To avoid human exposure not anticipated under the risk assessment completed for a first use cycle, multiple use cycles should be considered under chemical risk assessments (Wang and Hellweg, 2021). Making chemicals safe and sustainable by design and eliminating non-essential uses of hazardous chemicals could clean up material flows as Europe moves further towards circularity.

 

How the chemical system impacts ecosystems and human health

Chemical pollution degrades ecosystems, reduces biodiversity and affects the ecosystem services that provide clean drinking water and enable food production. Pollution is of particular concern when hazardous substances are persistent, bioaccumulative and mobile — leading to their widespread distribution in environmental media and their bioaccumulation in living organisms.

The recently published EEA zero pollution monitoring assessment (EEA, 2022a) highlights the key ways in which chemicals impact ecosystems and human health. For instance, the assessment shows that people’s health is being adversely affected by hazardous chemicals that pollute our bodies. Children are particularly vulnerable to the effects of chemicals. There are also positive developments; Europe has been maintaining and improving its bathing and drinking water quality and reducing the risk of antimicrobial resistance. Encouraging trends are taking place in reducing pesticide use, although any resulting positive impact on the environment is yet to be seen.

Exceeding planetary boundaries for chemical pollution

Chemical pollution can exert long-term adverse effects on ecosystem functions and biodiversity at the global scale, and alter the vital Earth systems on which human life depends (Persson et al., 2022; Diamond et al., 2015Kosnik et al., 2022; Brack et al., 2022). Several examples of chemical impacts at a global scale are presented below.
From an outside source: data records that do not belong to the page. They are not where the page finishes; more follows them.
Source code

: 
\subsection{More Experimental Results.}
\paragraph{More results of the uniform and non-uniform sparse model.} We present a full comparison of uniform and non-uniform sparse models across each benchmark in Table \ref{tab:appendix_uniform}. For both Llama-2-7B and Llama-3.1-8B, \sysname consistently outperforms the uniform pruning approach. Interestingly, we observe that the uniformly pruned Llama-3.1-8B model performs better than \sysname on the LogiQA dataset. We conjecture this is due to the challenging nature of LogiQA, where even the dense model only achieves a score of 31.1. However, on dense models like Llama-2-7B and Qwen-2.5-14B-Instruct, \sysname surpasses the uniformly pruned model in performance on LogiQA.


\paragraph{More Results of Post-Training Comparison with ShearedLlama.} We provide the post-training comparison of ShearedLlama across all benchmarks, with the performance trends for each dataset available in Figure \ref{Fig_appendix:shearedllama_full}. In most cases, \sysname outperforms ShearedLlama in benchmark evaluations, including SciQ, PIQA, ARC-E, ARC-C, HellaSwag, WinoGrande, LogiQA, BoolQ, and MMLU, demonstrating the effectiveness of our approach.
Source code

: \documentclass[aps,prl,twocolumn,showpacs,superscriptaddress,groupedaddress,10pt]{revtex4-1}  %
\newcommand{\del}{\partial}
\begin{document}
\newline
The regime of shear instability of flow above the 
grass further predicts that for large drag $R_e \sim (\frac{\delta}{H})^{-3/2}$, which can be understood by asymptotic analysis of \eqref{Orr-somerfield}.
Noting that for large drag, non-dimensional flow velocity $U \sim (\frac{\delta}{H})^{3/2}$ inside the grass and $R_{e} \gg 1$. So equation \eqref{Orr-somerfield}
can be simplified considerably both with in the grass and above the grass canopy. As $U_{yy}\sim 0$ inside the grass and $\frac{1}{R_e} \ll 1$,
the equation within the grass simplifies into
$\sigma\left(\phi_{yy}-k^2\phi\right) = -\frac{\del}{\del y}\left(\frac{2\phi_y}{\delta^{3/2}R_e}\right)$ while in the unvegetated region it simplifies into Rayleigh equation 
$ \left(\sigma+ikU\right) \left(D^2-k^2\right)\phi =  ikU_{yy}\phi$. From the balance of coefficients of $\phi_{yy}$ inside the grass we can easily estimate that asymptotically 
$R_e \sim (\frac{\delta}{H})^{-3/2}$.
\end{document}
  • Persistent organic pollutants disperse globally, bioaccumulate in ecosystem food chains and have been detected in people across the world. For example, per and polyfluorinated alkyl substances (PFAS) are transported over large distances via atmospheric and hydrological cycles, affect regions far from where they were produced or used, and have been detected in human bodies on all continents of the world (Fiedler et al., 2021). 
  • Plastic pollution of marine and terrestrial environments is ubiquitous and effectively irreversible, given that plastic does not chemically degrade in the environment but rather fragments. Once ecosystems are polluted with microplastics, it is virtually impossible to remove them (Villarrubia-Gómez et al., 2018).
  • While antimicrobial resistance emerges locally, the rapid spread of resistant bacteria, viruses, fungi and parasites through international travel and trade presents a serious health concern at the global level (MacLeod et al., 2014).
  • The depletion of stratospheric ozone caused by emissions of ozone-depleting substances (ODS) created holes in the ozone layer over the Arctic and Antarctic and caused global concern in the late 1970s and early 1980s. The subsequent ban on ODS under the Montreal Protocol led to a fall in the consumption of ODS at global level of 99% over the period 1986-2020 (EEA, 2022e). The ozone layer is expected to recover by around 2066 in the Antarctic and around 2045 in the Arctic (World Meteorological Organization, 2022). However, the substitution of ozone-depleting hydrochlorofluorocarbons (HCFCs) with hydrofluorocarbons (HFCs) is an example of regrettable substitution: HFCs subsequently proved to be very potent greenhouse gases, as well as being extremely long-lived in the atmosphere. HFC consumption is now also regulated under the Kigali Amendment to the Montreal Protocol, whereby countries have committed to an HFC phase-down (EEA, 2022f).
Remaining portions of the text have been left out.